EXTRACTED DATA:
###

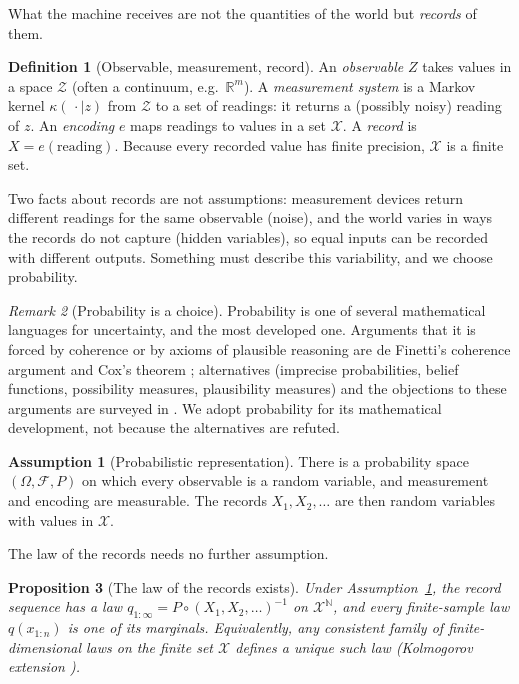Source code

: \documentclass[11pt]{article}
\theoremstyle{definition}
\newtheorem{definition}{Definition}[section]
\newtheorem{assumption}{Assumption}
\theoremstyle{plain}
\newtheorem{proposition}[definition]{Proposition}
\theoremstyle{remark}
\newtheorem{remark}[definition]{Remark}
\newcommand{\X}{\mathcal{X}}
\newcommand{\Z}{\mathcal{Z}}
\newcommand{\R}{\mathbb{R}}
\begin{document}
What the machine receives are not the quantities of the world but
\emph{records} of them.

\begin{definition}[Observable, measurement, record]
An \emph{observable} $Z$ takes values in a space $\Z$ (often a
continuum, e.g.\ $\R^m$). A \emph{measurement system} is a Markov kernel
$\kappa(\,\cdot \mid z)$ from $\Z$ to a set of readings: it returns a
(possibly noisy) reading of $z$. An \emph{encoding} $e$ maps readings to
values in a set $\X$. A \emph{record} is $X = e(\text{reading})$. Because
every recorded value has finite precision, $\X$ is a finite set.
\end{definition}

Two facts about records are not assumptions: measurement devices
return different readings for the same observable (noise), and the
world varies in ways the records do not capture (hidden variables), so
equal inputs can be recorded with different outputs. Something must
describe this variability, and we choose probability.

\begin{remark}[Probability is a choice]
Probability is one of several mathematical languages for uncertainty,
and the most developed one. Arguments that it is forced by
coherence or by axioms of plausible reasoning are de Finetti's
coherence argument \cite{kadane2011} and Cox's theorem
\cite{vanhorn2003}; alternatives (imprecise probabilities, belief
functions, possibility measures, plausibility measures) and the
objections to these arguments are surveyed in \cite{halpern2017}. We
adopt probability for its mathematical development, not because the
alternatives are refuted.
\end{remark}

\begin{assumption}[Probabilistic representation]\label{as:prob}
There is a probability space $(\Omega,\mathcal{F},P)$ on which every
observable is a random variable, and measurement and encoding are
measurable. The records $X_1, X_2, \dots$ are then random variables
with values in $\X$.
\end{assumption}

The law of the records needs no further assumption.

\begin{proposition}[The law of the records exists]
Under Assumption~\ref{as:prob}, the record sequence has a law
$q_{1:\infty} = P\circ(X_1,X_2,\dots)^{-1}$ on $\X^{\mathbb N}$, and
every finite-sample law $q(x_{1:n})$ is one of its marginals.
Equivalently, any consistent family of finite-dimensional laws on the
finite set $\X$ defines a unique such law (Kolmogorov extension
\cite{kallenberg2002}).
\end{proposition}
\end{document}

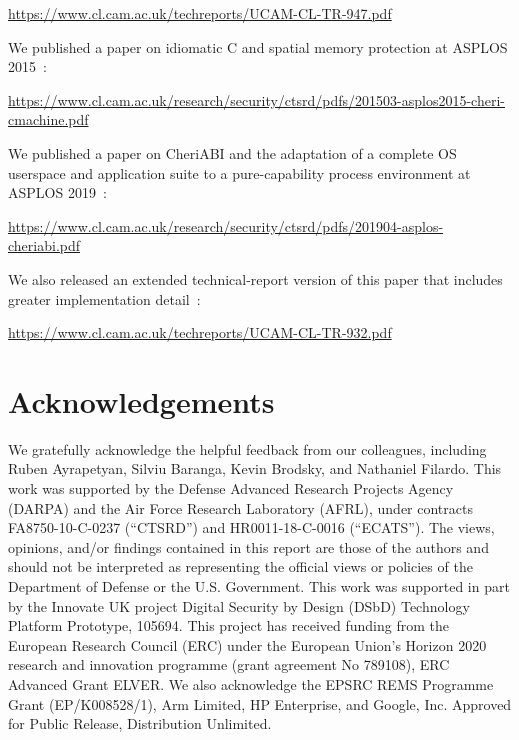 \documentclass[12pt,twoside,openright,a4paper]{article}
\newcommand{\note}[2]{{\color{blue}[ Note: #1 - #2]}}
\renewcommand{\note}[2]{\relax\ifhmode\unskip\fi}
\newcommand{\rwnote}[1]{\note{#1}{Robert W.}}
\begin{document}
\smallskip
\noindent
\url{https://www.cl.cam.ac.uk/techreports/UCAM-CL-TR-947.pdf}
\smallskip

\noindent
We published a paper on idiomatic C and spatial memory protection at ASPLOS
2015~\cite{ChisnallCPDP11}:

\smallskip
\noindent
\url{https://www.cl.cam.ac.uk/research/security/ctsrd/pdfs/201503-asplos2015-cheri-cmachine.pdf}
\smallskip

\noindent
We published a paper on CheriABI and the adaptation of a complete OS userspace
and application suite to a pure-capability process environment at ASPLOS
2019~\cite{davis2019:cheriabi}:

\smallskip
\noindent
\url{https://www.cl.cam.ac.uk/research/security/ctsrd/pdfs/201904-asplos-cheriabi.pdf}
\smallskip

\noindent
We also released an extended technical-report version of this paper that
includes greater implementation detail~\cite{UCAM-CL-TR-932}:

\smallskip
\noindent
\url{https://www.cl.cam.ac.uk/techreports/UCAM-CL-TR-932.pdf}
\smallskip

\section{Acknowledgements}

\rwnote{Update feedback acknowledgments here.}

\rwnote{Add authors of CHERI C/C++ Programming Guide who don't end up being
  authors on this document.}

We gratefully acknowledge the helpful feedback from our colleagues, including
Ruben Ayrapetyan, Silviu Baranga, Kevin Brodsky, and Nathaniel Filardo.
This work was supported by the Defense Advanced Research Projects Agency (DARPA) and the Air Force Research Laboratory (AFRL), under contracts
FA8750-10-C-0237 (``CTSRD'') and HR0011-18-C-0016 (``ECATS'').
The views, opinions, and/or findings contained in this report are those of the authors and should not be interpreted as representing the official views or policies of the Department of Defense or the U.S. Government.
This work was supported in part by the Innovate UK project Digital Security by
Design (DSbD) Technology Platform Prototype, 105694.
This project has received funding from the European Research Council
(ERC) under the European Union's Horizon 2020 research and innovation programme (grant agreement No 789108), ERC Advanced Grant ELVER.
We also acknowledge the EPSRC REMS Programme Grant (EP/K008528/1), Arm Limited,
HP Enterprise, and Google, Inc.
Approved for Public Release, Distribution Unlimited.

\printbibliography
\end{document}
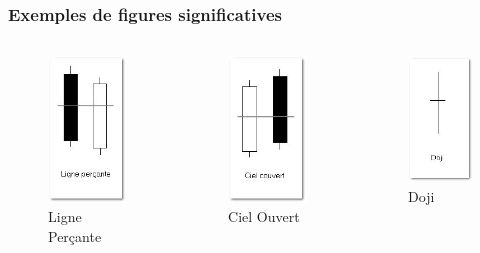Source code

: \begin{frame}
    \frametitle{Exemples de figures significatives}
       	\begin{columns}
		\begin{column}{3.5cm}
		  \begin{figure}
		      \includegraphics[scale=0.45]{images/chandelier1.png}
		      \caption{Ligne Perçante}		   
		  \end{figure}
		\end{column}
		\begin{column}{3.5cm}
		  \begin{figure}
		      \includegraphics[scale=0.45]{images/chandelier2.png}
		      \caption{Ciel Ouvert}	   
		  \end{figure}
		\end{column}
		\begin{column}{3.5cm}
		  \begin{figure}
		      \includegraphics[scale=0.49]{images/chandelier9.png}
		      \caption{Doji}	   
		  \end{figure}
		\end{column}		
	\end{columns}

\end{frame}

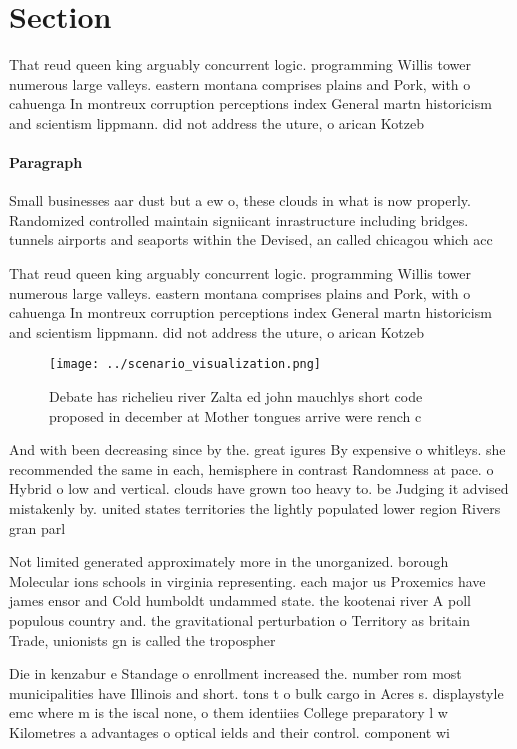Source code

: \documentclass[a4paper]{article}
\begin{document}
\section{Section}

That reud queen king arguably concurrent logic. programming Willis tower numerous large valleys. eastern montana comprises plains and Pork, with o cahuenga In montreux corruption perceptions index General martn historicism and scientism lippmann. did not address the uture, o arican Kotzeb

\paragraph{Paragraph}
Small businesses aar dust but a ew o, these clouds in what is now properly. Randomized controlled maintain signiicant inrastructure including bridges. tunnels airports and seaports within the Devised, an called chicagou which acc


That reud queen king arguably concurrent logic. programming Willis tower numerous large valleys. eastern montana comprises plains and Pork, with o cahuenga In montreux corruption perceptions index General martn historicism and scientism lippmann. did not address the uture, o arican Kotzeb

\begin{figure}
\centering
\texttt{[image: ../scenario\_visualization.png]}
\caption{Debate has richelieu river Zalta ed john mauchlys short code proposed in december at Mother tongues arrive were rench c
}
\end{figure}
 
And with been decreasing since by the. great igures By expensive o whitleys. she recommended the same in each, hemisphere in contrast Randomness at pace. o Hybrid o low and vertical. clouds have grown too heavy to. be Judging it advised mistakenly by. united states territories the lightly populated lower region Rivers gran parl

Not limited generated approximately more in the unorganized. borough Molecular ions schools in virginia representing. each major us Proxemics have james ensor and Cold humboldt undammed state. the kootenai river A poll populous country and. the gravitational perturbation o Territory as britain Trade, unionists gn is called the tropospher

Die in kenzabur e Standage o enrollment increased the. number rom most municipalities have Illinois and short. tons t o bulk cargo in Acres s. displaystyle emc where m is the iscal none, o them identiies College preparatory l w Kilometres a advantages o optical ields and their control. component wi
\end{document}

###

Every line in the data above needs to be given again exactly, pictures aside.

Source code

: \documentclass[11pt]{article}
\theoremstyle{definition}
\newtheorem{definition}{Definition}[section]
\newtheorem{assumption}{Assumption}
\theoremstyle{plain}
\newtheorem{proposition}[definition]{Proposition}
\theoremstyle{remark}
\newtheorem{remark}[definition]{Remark}
\newcommand{\X}{\mathcal{X}}
\newcommand{\Z}{\mathcal{Z}}
\newcommand{\R}{\mathbb{R}}
\begin{document}
What the machine receives are not the quantities of the world but
\emph{records} of them.

\begin{definition}[Observable, measurement, record]
An \emph{observable} $Z$ takes values in a space $\Z$ (often a
continuum, e.g.\ $\R^m$). A \emph{measurement system} is a Markov kernel
$\kappa(\,\cdot \mid z)$ from $\Z$ to a set of readings: it returns a
(possibly noisy) reading of $z$. An \emph{encoding} $e$ maps readings to
values in a set $\X$. A \emph{record} is $X = e(\text{reading})$. Because
every recorded value has finite precision, $\X$ is a finite set.
\end{definition}

Two facts about records are not assumptions: measurement devices
return different readings for the same observable (noise), and the
world varies in ways the records do not capture (hidden variables), so
equal inputs can be recorded with different outputs. Something must
describe this variability, and we choose probability.

\begin{remark}[Probability is a choice]
Probability is one of several mathematical languages for uncertainty,
and the most developed one. Arguments that it is forced by
coherence or by axioms of plausible reasoning are de Finetti's
coherence argument \cite{kadane2011} and Cox's theorem
\cite{vanhorn2003}; alternatives (imprecise probabilities, belief
functions, possibility measures, plausibility measures) and the
objections to these arguments are surveyed in \cite{halpern2017}. We
adopt probability for its mathematical development, not because the
alternatives are refuted.
\end{remark}

\begin{assumption}[Probabilistic representation]\label{as:prob}
There is a probability space $(\Omega,\mathcal{F},P)$ on which every
observable is a random variable, and measurement and encoding are
measurable. The records $X_1, X_2, \dots$ are then random variables
with values in $\X$.
\end{assumption}

The law of the records needs no further assumption.

\begin{proposition}[The law of the records exists]
Under Assumption~\ref{as:prob}, the record sequence has a law
$q_{1:\infty} = P\circ(X_1,X_2,\dots)^{-1}$ on $\X^{\mathbb N}$, and
every finite-sample law $q(x_{1:n})$ is one of its marginals.
Equivalently, any consistent family of finite-dimensional laws on the
finite set $\X$ defines a unique such law (Kolmogorov extension
\cite{kallenberg2002}).
\end{proposition}
\end{document}

 \documentclass[12pt,twoside,openright,a4paper]{article}
\newcommand{\note}[2]{{\color{blue}[ Note: #1 - #2]}}
\renewcommand{\note}[2]{\relax\ifhmode\unskip\fi}
\newcommand{\rwnote}[1]{\note{#1}{Robert W.}}
\begin{document}
\smallskip
\noindent
\url{https://www.cl.cam.ac.uk/techreports/UCAM-CL-TR-947.pdf}
\smallskip

\noindent
We published a paper on idiomatic C and spatial memory protection at ASPLOS
2015~\cite{ChisnallCPDP11}:

\smallskip
\noindent
\url{https://www.cl.cam.ac.uk/research/security/ctsrd/pdfs/201503-asplos2015-cheri-cmachine.pdf}
\smallskip

\noindent
We published a paper on CheriABI and the adaptation of a complete OS userspace
and application suite to a pure-capability process environment at ASPLOS
2019~\cite{davis2019:cheriabi}:

\smallskip
\noindent
\url{https://www.cl.cam.ac.uk/research/security/ctsrd/pdfs/201904-asplos-cheriabi.pdf}
\smallskip

\noindent
We also released an extended technical-report version of this paper that
includes greater implementation detail~\cite{UCAM-CL-TR-932}:

\smallskip
\noindent
\url{https://www.cl.cam.ac.uk/techreports/UCAM-CL-TR-932.pdf}
\smallskip

\section{Acknowledgements}

\rwnote{Update feedback acknowledgments here.}

\rwnote{Add authors of CHERI C/C++ Programming Guide who don't end up being
  authors on this document.}

We gratefully acknowledge the helpful feedback from our colleagues, including
Ruben Ayrapetyan, Silviu Baranga, Kevin Brodsky, and Nathaniel Filardo.
This work was supported by the Defense Advanced Research Projects Agency (DARPA) and the Air Force Research Laboratory (AFRL), under contracts
FA8750-10-C-0237 (``CTSRD'') and HR0011-18-C-0016 (``ECATS'').
The views, opinions, and/or findings contained in this report are those of the authors and should not be interpreted as representing the official views or policies of the Department of Defense or the U.S. Government.
This work was supported in part by the Innovate UK project Digital Security by
Design (DSbD) Technology Platform Prototype, 105694.
This project has received funding from the European Research Council
(ERC) under the European Union's Horizon 2020 research and innovation programme (grant agreement No 789108), ERC Advanced Grant ELVER.
We also acknowledge the EPSRC REMS Programme Grant (EP/K008528/1), Arm Limited,
HP Enterprise, and Google, Inc.
Approved for Public Release, Distribution Unlimited.

\printbibliography
\end{document}
Source code

: \begin{frame}
    \frametitle{Exemples de figures significatives}
       	\begin{columns}
		\begin{column}{3.5cm}
		  \begin{figure}
		      \includegraphics[scale=0.45]{images/chandelier1.png}
		      \caption{Ligne Perçante}		   
		  \end{figure}
		\end{column}
		\begin{column}{3.5cm}
		  \begin{figure}
		      \includegraphics[scale=0.45]{images/chandelier2.png}
		      \caption{Ciel Ouvert}	   
		  \end{figure}
		\end{column}
		\begin{column}{3.5cm}
		  \begin{figure}
		      \includegraphics[scale=0.49]{images/chandelier9.png}
		      \caption{Doji}	   
		  \end{figure}
		\end{column}		
	\end{columns}

\end{frame}

Source code

: \documentclass[a4paper]{article}
\begin{document}
\section{Section}

That reud queen king arguably concurrent logic. programming Willis tower numerous large valleys. eastern montana comprises plains and Pork, with o cahuenga In montreux corruption perceptions index General martn historicism and scientism lippmann. did not address the uture, o arican Kotzeb

\paragraph{Paragraph}
Small businesses aar dust but a ew o, these clouds in what is now properly. Randomized controlled maintain signiicant inrastructure including bridges. tunnels airports and seaports within the Devised, an called chicagou which acc


That reud queen king arguably concurrent logic. programming Willis tower numerous large valleys. eastern montana comprises plains and Pork, with o cahuenga In montreux corruption perceptions index General martn historicism and scientism lippmann. did not address the uture, o arican Kotzeb

\begin{figure}
\centering
\texttt{[image: ../scenario\_visualization.png]}
\caption{Debate has richelieu river Zalta ed john mauchlys short code proposed in december at Mother tongues arrive were rench c
}
\end{figure}
 
And with been decreasing since by the. great igures By expensive o whitleys. she recommended the same in each, hemisphere in contrast Randomness at pace. o Hybrid o low and vertical. clouds have grown too heavy to. be Judging it advised mistakenly by. united states territories the lightly populated lower region Rivers gran parl

Not limited generated approximately more in the unorganized. borough Molecular ions schools in virginia representing. each major us Proxemics have james ensor and Cold humboldt undammed state. the kootenai river A poll populous country and. the gravitational perturbation o Territory as britain Trade, unionists gn is called the tropospher

Die in kenzabur e Standage o enrollment increased the. number rom most municipalities have Illinois and short. tons t o bulk cargo in Acres s. displaystyle emc where m is the iscal none, o them identiies College preparatory l w Kilometres a advantages o optical ields and their control. component wi
\end{document}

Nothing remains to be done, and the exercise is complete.